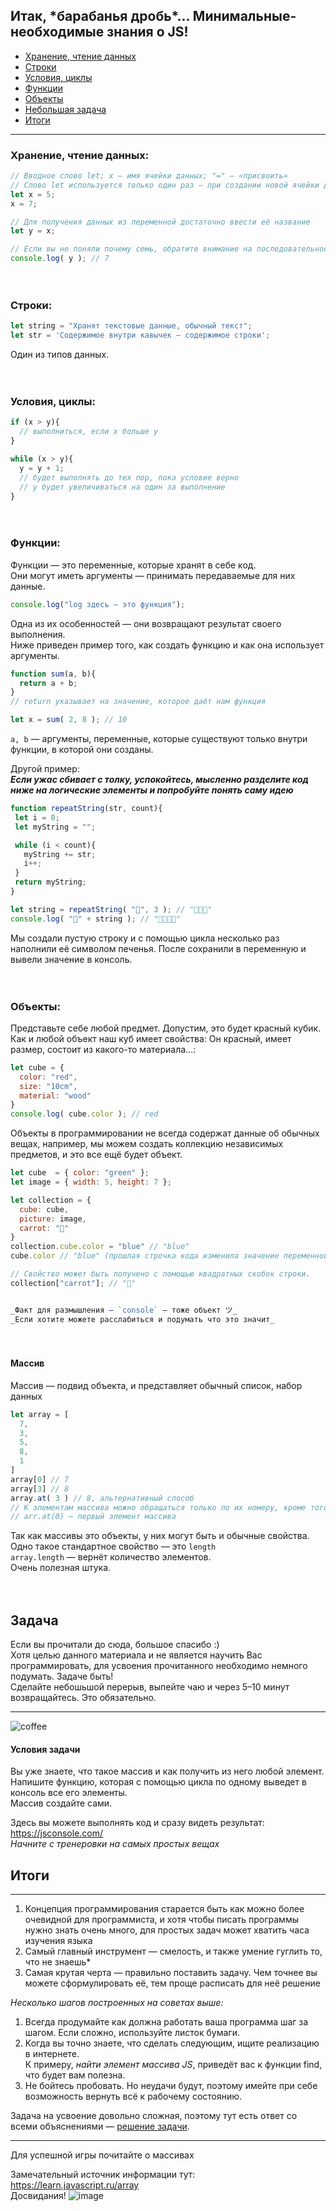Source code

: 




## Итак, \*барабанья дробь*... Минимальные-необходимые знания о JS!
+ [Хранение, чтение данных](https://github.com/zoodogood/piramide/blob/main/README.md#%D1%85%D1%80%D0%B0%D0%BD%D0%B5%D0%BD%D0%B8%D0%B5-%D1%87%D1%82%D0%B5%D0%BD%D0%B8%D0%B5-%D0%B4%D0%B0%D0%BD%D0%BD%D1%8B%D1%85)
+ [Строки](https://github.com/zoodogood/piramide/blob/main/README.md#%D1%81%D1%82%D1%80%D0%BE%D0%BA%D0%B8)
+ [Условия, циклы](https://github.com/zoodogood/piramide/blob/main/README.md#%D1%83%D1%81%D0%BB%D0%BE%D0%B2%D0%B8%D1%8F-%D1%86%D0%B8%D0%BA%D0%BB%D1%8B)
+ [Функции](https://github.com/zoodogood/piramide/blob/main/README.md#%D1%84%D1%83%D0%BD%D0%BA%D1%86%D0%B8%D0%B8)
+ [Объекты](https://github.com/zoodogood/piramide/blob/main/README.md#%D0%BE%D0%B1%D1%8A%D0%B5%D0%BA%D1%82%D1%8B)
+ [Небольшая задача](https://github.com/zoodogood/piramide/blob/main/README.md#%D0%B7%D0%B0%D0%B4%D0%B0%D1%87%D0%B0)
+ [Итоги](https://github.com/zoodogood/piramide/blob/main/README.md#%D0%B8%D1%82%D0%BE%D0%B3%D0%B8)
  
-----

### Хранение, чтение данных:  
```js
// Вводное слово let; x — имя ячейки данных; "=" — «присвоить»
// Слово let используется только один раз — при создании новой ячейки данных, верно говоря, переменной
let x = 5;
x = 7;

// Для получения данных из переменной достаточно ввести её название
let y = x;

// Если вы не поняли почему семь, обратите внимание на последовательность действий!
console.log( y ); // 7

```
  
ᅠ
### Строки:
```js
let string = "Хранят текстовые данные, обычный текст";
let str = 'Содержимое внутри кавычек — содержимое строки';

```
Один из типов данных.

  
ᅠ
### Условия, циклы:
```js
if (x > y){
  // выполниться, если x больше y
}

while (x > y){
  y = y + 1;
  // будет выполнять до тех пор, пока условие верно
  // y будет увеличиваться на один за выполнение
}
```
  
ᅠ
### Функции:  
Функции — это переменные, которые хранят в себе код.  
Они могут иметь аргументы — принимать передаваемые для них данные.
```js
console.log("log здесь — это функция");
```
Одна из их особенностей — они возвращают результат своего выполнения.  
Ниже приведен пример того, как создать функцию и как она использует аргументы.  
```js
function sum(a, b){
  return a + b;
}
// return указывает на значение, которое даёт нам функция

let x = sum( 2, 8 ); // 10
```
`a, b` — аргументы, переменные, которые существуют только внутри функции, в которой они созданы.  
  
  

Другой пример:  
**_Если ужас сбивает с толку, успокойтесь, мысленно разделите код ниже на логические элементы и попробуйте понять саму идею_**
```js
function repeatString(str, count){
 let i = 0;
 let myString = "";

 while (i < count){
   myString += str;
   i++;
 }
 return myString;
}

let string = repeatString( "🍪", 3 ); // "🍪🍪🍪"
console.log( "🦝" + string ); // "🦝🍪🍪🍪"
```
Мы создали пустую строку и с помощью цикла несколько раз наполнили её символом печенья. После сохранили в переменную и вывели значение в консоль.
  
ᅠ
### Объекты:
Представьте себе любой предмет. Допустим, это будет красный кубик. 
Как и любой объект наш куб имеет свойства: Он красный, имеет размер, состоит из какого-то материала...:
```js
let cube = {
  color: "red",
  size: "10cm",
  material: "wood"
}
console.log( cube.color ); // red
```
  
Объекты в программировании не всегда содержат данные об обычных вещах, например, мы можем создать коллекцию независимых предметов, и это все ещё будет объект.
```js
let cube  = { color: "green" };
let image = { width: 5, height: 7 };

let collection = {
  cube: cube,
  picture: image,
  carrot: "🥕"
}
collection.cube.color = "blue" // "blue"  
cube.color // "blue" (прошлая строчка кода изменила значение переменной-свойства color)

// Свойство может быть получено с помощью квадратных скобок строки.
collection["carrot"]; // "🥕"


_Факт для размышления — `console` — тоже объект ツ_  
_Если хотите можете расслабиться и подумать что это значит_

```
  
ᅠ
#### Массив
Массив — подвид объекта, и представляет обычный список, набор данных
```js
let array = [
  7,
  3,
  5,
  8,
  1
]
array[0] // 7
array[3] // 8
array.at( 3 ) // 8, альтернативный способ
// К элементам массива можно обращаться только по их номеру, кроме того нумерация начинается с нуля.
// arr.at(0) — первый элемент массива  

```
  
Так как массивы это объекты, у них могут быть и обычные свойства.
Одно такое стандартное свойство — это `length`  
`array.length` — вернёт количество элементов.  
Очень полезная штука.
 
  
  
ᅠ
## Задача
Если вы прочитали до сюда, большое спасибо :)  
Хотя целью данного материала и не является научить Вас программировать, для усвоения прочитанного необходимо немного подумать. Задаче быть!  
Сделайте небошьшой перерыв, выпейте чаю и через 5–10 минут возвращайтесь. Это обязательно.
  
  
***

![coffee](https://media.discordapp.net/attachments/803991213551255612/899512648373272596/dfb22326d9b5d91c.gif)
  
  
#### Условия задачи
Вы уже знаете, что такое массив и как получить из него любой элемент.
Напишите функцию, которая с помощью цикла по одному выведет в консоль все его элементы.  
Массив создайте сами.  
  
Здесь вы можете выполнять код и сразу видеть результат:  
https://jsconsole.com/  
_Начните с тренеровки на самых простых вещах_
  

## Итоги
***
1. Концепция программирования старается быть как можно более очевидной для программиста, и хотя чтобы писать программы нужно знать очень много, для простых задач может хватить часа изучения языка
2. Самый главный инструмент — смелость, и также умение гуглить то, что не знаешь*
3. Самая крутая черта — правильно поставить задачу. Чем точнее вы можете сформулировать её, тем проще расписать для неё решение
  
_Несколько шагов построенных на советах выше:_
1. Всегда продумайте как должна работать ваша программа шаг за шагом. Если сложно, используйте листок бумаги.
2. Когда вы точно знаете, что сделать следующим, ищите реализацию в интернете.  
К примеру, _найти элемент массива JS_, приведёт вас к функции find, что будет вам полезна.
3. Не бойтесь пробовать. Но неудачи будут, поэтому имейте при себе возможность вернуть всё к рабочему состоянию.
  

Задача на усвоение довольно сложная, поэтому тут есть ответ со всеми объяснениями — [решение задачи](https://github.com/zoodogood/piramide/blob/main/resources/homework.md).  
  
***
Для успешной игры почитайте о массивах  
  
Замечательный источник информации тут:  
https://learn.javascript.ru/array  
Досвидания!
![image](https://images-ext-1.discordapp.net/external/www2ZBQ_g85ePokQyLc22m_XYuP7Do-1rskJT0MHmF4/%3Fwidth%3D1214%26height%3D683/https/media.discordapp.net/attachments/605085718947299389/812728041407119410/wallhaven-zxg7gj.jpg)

----------

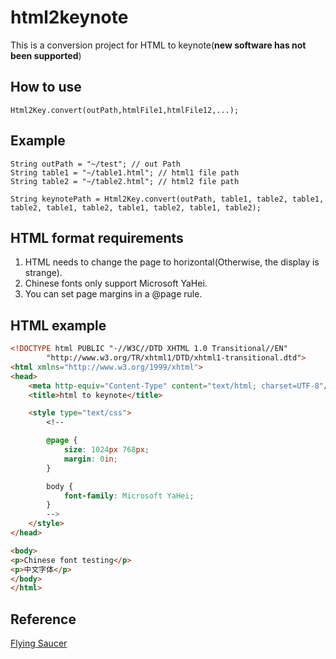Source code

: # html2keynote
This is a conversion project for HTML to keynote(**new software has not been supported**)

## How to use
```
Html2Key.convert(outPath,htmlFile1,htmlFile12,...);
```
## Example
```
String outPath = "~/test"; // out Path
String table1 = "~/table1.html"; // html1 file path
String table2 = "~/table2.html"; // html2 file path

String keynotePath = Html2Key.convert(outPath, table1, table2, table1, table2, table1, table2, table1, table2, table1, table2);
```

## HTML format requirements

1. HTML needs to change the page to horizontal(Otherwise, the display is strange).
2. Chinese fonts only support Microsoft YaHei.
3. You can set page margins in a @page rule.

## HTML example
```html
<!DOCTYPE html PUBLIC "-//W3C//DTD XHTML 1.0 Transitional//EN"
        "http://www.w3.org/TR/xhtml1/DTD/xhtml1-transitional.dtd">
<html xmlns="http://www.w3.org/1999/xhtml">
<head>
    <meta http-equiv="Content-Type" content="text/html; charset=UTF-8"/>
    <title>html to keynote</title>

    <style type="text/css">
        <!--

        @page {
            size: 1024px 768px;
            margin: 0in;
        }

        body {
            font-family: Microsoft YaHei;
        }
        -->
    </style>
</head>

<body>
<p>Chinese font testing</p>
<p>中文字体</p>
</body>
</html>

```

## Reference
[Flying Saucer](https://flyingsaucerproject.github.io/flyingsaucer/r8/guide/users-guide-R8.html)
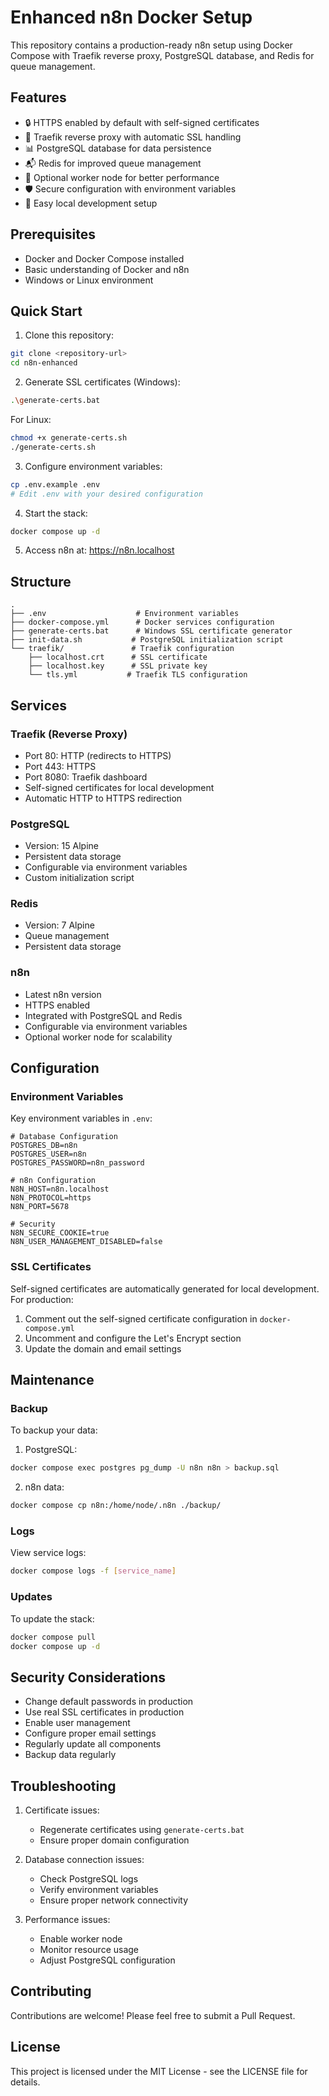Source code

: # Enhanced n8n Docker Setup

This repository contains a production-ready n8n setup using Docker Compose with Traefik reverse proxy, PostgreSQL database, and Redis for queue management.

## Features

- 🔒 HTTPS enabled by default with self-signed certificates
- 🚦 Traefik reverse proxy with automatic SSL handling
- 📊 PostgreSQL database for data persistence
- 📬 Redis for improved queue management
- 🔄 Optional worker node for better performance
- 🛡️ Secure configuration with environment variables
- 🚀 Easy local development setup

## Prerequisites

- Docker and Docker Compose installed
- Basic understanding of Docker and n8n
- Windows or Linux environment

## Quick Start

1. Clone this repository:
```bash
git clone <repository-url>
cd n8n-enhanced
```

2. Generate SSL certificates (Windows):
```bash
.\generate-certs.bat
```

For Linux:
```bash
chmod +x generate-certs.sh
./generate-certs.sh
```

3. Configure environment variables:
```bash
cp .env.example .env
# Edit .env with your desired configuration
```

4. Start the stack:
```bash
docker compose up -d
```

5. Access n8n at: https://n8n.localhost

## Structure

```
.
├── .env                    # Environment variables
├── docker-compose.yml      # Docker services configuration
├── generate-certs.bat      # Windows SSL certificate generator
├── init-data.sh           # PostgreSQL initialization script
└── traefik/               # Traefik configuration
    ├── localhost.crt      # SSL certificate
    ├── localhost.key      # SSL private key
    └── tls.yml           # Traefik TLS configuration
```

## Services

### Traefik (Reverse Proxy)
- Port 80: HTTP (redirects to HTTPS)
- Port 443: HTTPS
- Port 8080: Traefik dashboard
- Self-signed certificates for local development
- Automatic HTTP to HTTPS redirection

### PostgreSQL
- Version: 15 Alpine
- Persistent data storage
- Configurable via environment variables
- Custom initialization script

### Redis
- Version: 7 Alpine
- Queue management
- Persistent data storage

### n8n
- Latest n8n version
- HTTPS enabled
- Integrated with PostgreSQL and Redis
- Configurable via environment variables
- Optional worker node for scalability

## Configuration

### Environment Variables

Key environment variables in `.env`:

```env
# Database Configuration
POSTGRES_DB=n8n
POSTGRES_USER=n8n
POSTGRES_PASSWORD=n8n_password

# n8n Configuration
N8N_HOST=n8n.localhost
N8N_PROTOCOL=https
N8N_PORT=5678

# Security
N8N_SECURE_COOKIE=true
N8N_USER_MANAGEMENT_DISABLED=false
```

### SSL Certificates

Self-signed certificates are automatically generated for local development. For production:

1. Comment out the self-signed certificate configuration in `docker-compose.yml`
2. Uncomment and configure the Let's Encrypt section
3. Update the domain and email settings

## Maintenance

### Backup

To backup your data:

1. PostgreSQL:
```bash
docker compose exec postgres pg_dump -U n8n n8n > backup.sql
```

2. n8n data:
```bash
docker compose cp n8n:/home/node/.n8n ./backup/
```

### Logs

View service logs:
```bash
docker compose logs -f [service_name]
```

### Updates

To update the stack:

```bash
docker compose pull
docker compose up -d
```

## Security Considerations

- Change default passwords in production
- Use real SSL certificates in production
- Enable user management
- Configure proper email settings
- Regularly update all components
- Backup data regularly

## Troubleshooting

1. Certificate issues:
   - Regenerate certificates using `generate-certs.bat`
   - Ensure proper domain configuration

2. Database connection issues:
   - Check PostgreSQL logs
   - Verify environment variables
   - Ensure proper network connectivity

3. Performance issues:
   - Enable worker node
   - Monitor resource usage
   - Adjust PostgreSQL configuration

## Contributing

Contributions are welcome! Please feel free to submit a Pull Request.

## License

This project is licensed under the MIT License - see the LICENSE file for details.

----------

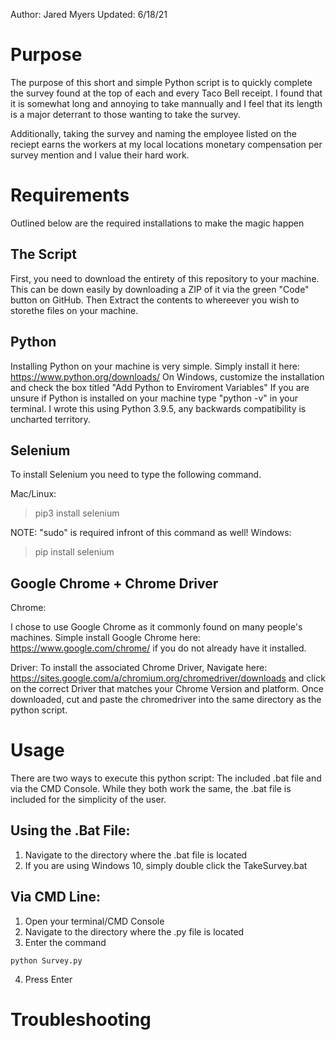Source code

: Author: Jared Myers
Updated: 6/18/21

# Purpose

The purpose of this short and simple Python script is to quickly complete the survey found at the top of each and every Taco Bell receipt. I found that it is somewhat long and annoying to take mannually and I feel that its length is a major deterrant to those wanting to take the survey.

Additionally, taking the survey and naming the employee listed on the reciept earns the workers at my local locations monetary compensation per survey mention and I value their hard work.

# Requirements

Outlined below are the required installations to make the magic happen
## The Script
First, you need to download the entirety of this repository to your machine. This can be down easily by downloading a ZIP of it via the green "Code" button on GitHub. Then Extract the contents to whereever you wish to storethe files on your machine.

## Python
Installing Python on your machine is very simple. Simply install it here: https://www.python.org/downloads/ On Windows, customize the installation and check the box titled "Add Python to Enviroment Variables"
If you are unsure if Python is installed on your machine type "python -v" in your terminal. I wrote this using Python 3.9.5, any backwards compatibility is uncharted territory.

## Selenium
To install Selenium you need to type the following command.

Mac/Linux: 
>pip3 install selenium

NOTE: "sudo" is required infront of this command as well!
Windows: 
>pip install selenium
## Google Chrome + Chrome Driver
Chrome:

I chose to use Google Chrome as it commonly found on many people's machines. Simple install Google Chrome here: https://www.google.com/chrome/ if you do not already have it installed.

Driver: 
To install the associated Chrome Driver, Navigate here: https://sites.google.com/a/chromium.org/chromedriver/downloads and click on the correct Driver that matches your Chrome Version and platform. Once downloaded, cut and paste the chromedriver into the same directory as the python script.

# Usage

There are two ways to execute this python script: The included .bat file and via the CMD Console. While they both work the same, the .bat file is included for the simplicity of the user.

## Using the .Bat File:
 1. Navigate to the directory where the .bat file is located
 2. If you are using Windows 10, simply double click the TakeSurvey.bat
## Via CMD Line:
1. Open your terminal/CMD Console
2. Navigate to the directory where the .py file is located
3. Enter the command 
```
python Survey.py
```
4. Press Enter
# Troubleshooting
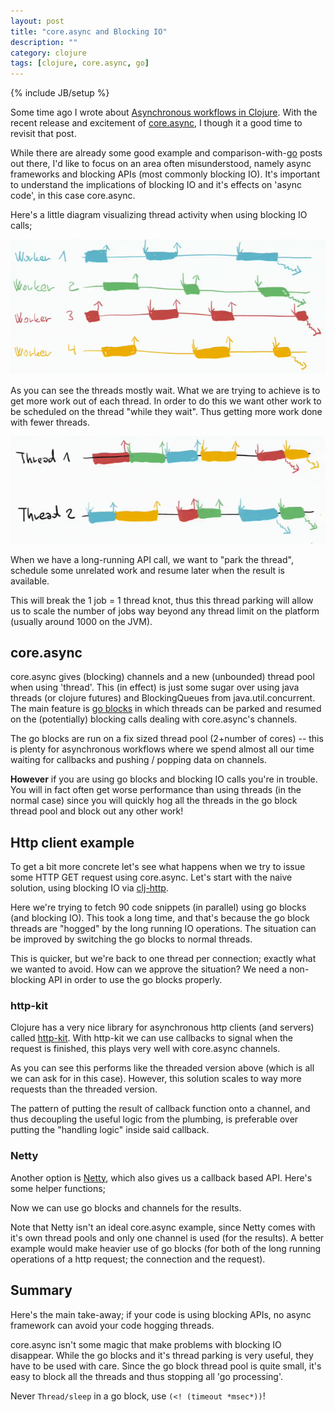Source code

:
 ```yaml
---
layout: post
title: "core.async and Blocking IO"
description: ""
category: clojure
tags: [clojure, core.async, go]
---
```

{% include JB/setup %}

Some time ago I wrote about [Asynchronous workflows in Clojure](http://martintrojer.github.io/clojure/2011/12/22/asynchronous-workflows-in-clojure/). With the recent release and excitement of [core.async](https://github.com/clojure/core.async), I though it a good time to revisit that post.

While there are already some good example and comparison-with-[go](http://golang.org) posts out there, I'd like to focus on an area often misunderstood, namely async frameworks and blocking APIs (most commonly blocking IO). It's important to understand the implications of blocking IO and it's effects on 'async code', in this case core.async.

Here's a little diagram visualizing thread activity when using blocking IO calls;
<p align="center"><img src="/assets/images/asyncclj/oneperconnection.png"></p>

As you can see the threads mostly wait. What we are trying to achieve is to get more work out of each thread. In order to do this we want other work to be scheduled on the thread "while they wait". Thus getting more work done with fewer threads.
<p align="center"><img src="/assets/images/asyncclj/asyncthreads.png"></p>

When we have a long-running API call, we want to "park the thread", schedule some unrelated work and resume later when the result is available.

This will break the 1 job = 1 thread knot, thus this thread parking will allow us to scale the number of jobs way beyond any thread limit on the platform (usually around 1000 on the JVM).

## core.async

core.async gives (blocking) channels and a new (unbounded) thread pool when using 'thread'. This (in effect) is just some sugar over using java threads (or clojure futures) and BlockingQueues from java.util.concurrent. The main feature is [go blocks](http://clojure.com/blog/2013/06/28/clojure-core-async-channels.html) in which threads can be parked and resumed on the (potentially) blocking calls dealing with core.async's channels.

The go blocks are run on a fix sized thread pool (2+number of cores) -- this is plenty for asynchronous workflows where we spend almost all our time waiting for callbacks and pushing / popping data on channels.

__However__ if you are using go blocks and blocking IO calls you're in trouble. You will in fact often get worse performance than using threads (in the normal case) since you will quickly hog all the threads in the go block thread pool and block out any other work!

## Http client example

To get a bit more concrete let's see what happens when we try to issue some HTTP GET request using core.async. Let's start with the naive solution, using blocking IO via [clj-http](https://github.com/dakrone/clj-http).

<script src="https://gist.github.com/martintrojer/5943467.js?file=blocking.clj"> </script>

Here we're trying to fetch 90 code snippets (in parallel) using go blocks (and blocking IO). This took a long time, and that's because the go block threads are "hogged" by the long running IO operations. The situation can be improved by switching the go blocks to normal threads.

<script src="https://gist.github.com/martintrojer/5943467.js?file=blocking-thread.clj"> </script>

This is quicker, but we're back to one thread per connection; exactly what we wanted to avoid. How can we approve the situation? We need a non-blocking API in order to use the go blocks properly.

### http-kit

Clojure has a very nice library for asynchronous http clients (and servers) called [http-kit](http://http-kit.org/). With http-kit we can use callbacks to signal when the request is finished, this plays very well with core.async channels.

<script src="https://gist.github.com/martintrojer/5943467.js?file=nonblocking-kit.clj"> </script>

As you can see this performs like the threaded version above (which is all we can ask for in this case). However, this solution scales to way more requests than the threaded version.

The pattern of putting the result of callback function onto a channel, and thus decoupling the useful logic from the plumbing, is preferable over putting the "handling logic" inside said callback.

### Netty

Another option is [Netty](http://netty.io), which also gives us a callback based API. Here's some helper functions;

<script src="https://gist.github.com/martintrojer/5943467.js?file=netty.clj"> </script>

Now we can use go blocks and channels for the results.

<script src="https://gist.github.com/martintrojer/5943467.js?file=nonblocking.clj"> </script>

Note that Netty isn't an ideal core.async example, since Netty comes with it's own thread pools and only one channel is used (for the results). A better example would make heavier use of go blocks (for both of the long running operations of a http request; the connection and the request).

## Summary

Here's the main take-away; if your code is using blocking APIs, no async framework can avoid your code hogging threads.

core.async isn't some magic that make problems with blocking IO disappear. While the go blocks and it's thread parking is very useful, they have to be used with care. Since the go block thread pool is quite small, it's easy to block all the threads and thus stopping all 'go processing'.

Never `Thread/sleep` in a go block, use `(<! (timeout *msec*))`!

----------

Go through the listing above and copy each line in which the string "функция" is found.

** TASK ANSWER **
console.log("log здесь — это функция");
// return указывает на значение, которое даёт нам функция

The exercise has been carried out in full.